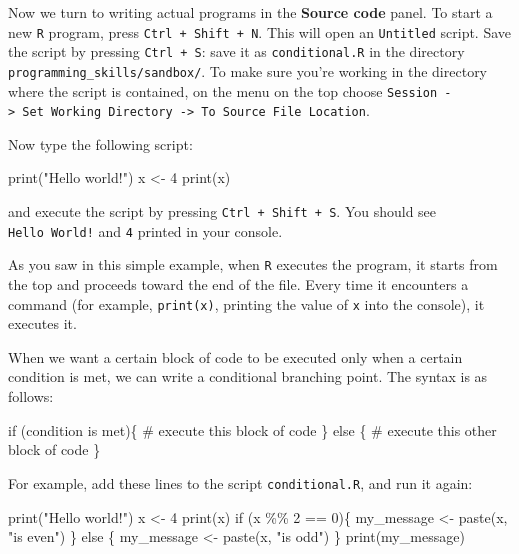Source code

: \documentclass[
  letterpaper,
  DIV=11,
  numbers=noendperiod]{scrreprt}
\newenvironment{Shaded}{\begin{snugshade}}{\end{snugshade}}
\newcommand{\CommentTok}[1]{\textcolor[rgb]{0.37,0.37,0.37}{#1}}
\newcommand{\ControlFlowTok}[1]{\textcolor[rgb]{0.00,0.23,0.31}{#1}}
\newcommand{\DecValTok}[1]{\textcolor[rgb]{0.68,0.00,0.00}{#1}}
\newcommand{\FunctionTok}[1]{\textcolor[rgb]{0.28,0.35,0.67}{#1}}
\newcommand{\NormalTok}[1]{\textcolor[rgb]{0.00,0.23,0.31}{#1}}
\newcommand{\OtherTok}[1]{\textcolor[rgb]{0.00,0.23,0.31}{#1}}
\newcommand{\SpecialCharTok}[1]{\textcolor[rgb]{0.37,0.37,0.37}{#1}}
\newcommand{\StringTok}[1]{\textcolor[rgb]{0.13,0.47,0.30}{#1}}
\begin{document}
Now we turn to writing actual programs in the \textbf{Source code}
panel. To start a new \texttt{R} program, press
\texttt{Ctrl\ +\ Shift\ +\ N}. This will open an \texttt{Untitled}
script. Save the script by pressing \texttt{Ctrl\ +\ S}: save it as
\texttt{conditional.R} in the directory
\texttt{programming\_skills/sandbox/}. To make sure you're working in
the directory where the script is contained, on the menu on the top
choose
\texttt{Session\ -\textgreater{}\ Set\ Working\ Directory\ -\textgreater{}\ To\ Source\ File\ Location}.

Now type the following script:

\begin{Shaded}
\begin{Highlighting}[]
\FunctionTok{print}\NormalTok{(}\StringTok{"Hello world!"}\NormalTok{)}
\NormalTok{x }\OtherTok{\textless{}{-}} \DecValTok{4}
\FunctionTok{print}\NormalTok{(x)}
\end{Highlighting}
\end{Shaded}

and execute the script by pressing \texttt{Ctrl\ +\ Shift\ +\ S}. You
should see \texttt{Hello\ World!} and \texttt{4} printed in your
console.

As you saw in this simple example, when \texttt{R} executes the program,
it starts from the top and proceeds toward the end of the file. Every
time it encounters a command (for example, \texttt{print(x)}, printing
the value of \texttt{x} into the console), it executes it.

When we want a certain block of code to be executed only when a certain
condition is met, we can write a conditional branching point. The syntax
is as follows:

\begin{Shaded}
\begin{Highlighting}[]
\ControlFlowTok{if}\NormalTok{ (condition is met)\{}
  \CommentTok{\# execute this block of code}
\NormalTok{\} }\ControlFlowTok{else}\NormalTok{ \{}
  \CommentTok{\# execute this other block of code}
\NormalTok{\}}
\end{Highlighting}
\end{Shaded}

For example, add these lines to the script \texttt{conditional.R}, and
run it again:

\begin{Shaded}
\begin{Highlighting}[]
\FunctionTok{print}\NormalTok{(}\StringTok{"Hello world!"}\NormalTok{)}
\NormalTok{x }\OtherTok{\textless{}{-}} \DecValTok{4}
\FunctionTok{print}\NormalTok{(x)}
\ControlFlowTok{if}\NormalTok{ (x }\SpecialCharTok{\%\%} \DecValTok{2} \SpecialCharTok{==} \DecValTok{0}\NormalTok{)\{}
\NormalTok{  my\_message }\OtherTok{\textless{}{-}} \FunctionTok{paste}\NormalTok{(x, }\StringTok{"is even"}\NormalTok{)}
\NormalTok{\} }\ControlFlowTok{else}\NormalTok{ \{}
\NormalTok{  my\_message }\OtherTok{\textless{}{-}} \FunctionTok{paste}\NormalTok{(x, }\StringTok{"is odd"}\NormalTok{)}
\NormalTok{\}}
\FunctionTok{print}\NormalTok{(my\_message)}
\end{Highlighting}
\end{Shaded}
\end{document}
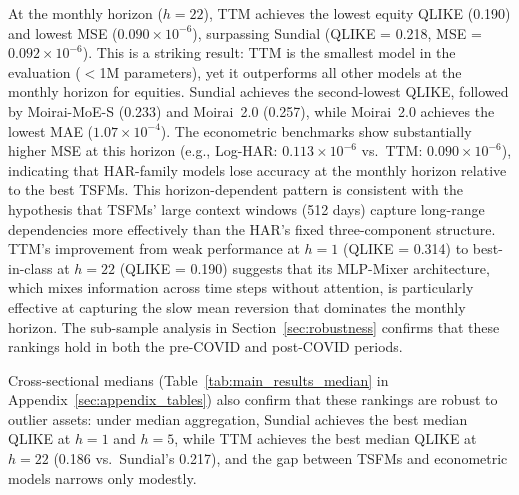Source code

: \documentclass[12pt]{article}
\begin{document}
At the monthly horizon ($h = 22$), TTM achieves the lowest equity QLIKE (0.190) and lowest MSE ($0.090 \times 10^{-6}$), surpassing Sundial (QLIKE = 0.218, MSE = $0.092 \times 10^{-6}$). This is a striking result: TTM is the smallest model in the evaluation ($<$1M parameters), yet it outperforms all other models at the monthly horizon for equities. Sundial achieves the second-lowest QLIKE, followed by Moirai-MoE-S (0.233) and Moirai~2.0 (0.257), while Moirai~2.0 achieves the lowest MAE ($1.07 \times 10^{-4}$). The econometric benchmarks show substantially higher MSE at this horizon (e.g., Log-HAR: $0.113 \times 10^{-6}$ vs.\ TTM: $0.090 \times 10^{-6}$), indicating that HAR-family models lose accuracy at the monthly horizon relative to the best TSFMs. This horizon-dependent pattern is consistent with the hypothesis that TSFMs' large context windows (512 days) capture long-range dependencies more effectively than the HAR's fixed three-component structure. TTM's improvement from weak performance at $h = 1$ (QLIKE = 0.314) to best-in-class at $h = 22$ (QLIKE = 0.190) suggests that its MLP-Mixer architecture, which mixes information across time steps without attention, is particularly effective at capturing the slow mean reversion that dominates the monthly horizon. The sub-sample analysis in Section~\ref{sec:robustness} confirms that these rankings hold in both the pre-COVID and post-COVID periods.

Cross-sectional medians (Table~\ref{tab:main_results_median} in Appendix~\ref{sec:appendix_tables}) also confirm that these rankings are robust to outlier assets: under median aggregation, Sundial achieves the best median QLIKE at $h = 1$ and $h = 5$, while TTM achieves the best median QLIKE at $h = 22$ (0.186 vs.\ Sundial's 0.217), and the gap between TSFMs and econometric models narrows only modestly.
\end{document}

[Instructions for the task] Only the text of the entries above is to be given again, exactly, with the pictures left out.

[Your solution]
Source code

: \documentclass[
  letterpaper,
  DIV=11,
  numbers=noendperiod]{scrreprt}
\newenvironment{Shaded}{\begin{snugshade}}{\end{snugshade}}
\newcommand{\CommentTok}[1]{\textcolor[rgb]{0.37,0.37,0.37}{#1}}
\newcommand{\ControlFlowTok}[1]{\textcolor[rgb]{0.00,0.23,0.31}{#1}}
\newcommand{\DecValTok}[1]{\textcolor[rgb]{0.68,0.00,0.00}{#1}}
\newcommand{\FunctionTok}[1]{\textcolor[rgb]{0.28,0.35,0.67}{#1}}
\newcommand{\NormalTok}[1]{\textcolor[rgb]{0.00,0.23,0.31}{#1}}
\newcommand{\OtherTok}[1]{\textcolor[rgb]{0.00,0.23,0.31}{#1}}
\newcommand{\SpecialCharTok}[1]{\textcolor[rgb]{0.37,0.37,0.37}{#1}}
\newcommand{\StringTok}[1]{\textcolor[rgb]{0.13,0.47,0.30}{#1}}
\begin{document}
Now we turn to writing actual programs in the \textbf{Source code}
panel. To start a new \texttt{R} program, press
\texttt{Ctrl\ +\ Shift\ +\ N}. This will open an \texttt{Untitled}
script. Save the script by pressing \texttt{Ctrl\ +\ S}: save it as
\texttt{conditional.R} in the directory
\texttt{programming\_skills/sandbox/}. To make sure you're working in
the directory where the script is contained, on the menu on the top
choose
\texttt{Session\ -\textgreater{}\ Set\ Working\ Directory\ -\textgreater{}\ To\ Source\ File\ Location}.

Now type the following script:

\begin{Shaded}
\begin{Highlighting}[]
\FunctionTok{print}\NormalTok{(}\StringTok{"Hello world!"}\NormalTok{)}
\NormalTok{x }\OtherTok{\textless{}{-}} \DecValTok{4}
\FunctionTok{print}\NormalTok{(x)}
\end{Highlighting}
\end{Shaded}

and execute the script by pressing \texttt{Ctrl\ +\ Shift\ +\ S}. You
should see \texttt{Hello\ World!} and \texttt{4} printed in your
console.

As you saw in this simple example, when \texttt{R} executes the program,
it starts from the top and proceeds toward the end of the file. Every
time it encounters a command (for example, \texttt{print(x)}, printing
the value of \texttt{x} into the console), it executes it.

When we want a certain block of code to be executed only when a certain
condition is met, we can write a conditional branching point. The syntax
is as follows:

\begin{Shaded}
\begin{Highlighting}[]
\ControlFlowTok{if}\NormalTok{ (condition is met)\{}
  \CommentTok{\# execute this block of code}
\NormalTok{\} }\ControlFlowTok{else}\NormalTok{ \{}
  \CommentTok{\# execute this other block of code}
\NormalTok{\}}
\end{Highlighting}
\end{Shaded}

For example, add these lines to the script \texttt{conditional.R}, and
run it again:

\begin{Shaded}
\begin{Highlighting}[]
\FunctionTok{print}\NormalTok{(}\StringTok{"Hello world!"}\NormalTok{)}
\NormalTok{x }\OtherTok{\textless{}{-}} \DecValTok{4}
\FunctionTok{print}\NormalTok{(x)}
\ControlFlowTok{if}\NormalTok{ (x }\SpecialCharTok{\%\%} \DecValTok{2} \SpecialCharTok{==} \DecValTok{0}\NormalTok{)\{}
\NormalTok{  my\_message }\OtherTok{\textless{}{-}} \FunctionTok{paste}\NormalTok{(x, }\StringTok{"is even"}\NormalTok{)}
\NormalTok{\} }\ControlFlowTok{else}\NormalTok{ \{}
\NormalTok{  my\_message }\OtherTok{\textless{}{-}} \FunctionTok{paste}\NormalTok{(x, }\StringTok{"is odd"}\NormalTok{)}
\NormalTok{\}}
\FunctionTok{print}\NormalTok{(my\_message)}
\end{Highlighting}
\end{Shaded}
\end{document}
Source code

: \documentclass[12pt]{article}
\begin{document}
At the monthly horizon ($h = 22$), TTM achieves the lowest equity QLIKE (0.190) and lowest MSE ($0.090 \times 10^{-6}$), surpassing Sundial (QLIKE = 0.218, MSE = $0.092 \times 10^{-6}$). This is a striking result: TTM is the smallest model in the evaluation ($<$1M parameters), yet it outperforms all other models at the monthly horizon for equities. Sundial achieves the second-lowest QLIKE, followed by Moirai-MoE-S (0.233) and Moirai~2.0 (0.257), while Moirai~2.0 achieves the lowest MAE ($1.07 \times 10^{-4}$). The econometric benchmarks show substantially higher MSE at this horizon (e.g., Log-HAR: $0.113 \times 10^{-6}$ vs.\ TTM: $0.090 \times 10^{-6}$), indicating that HAR-family models lose accuracy at the monthly horizon relative to the best TSFMs. This horizon-dependent pattern is consistent with the hypothesis that TSFMs' large context windows (512 days) capture long-range dependencies more effectively than the HAR's fixed three-component structure. TTM's improvement from weak performance at $h = 1$ (QLIKE = 0.314) to best-in-class at $h = 22$ (QLIKE = 0.190) suggests that its MLP-Mixer architecture, which mixes information across time steps without attention, is particularly effective at capturing the slow mean reversion that dominates the monthly horizon. The sub-sample analysis in Section~\ref{sec:robustness} confirms that these rankings hold in both the pre-COVID and post-COVID periods.

Cross-sectional medians (Table~\ref{tab:main_results_median} in Appendix~\ref{sec:appendix_tables}) also confirm that these rankings are robust to outlier assets: under median aggregation, Sundial achieves the best median QLIKE at $h = 1$ and $h = 5$, while TTM achieves the best median QLIKE at $h = 22$ (0.186 vs.\ Sundial's 0.217), and the gap between TSFMs and econometric models narrows only modestly.
\end{document}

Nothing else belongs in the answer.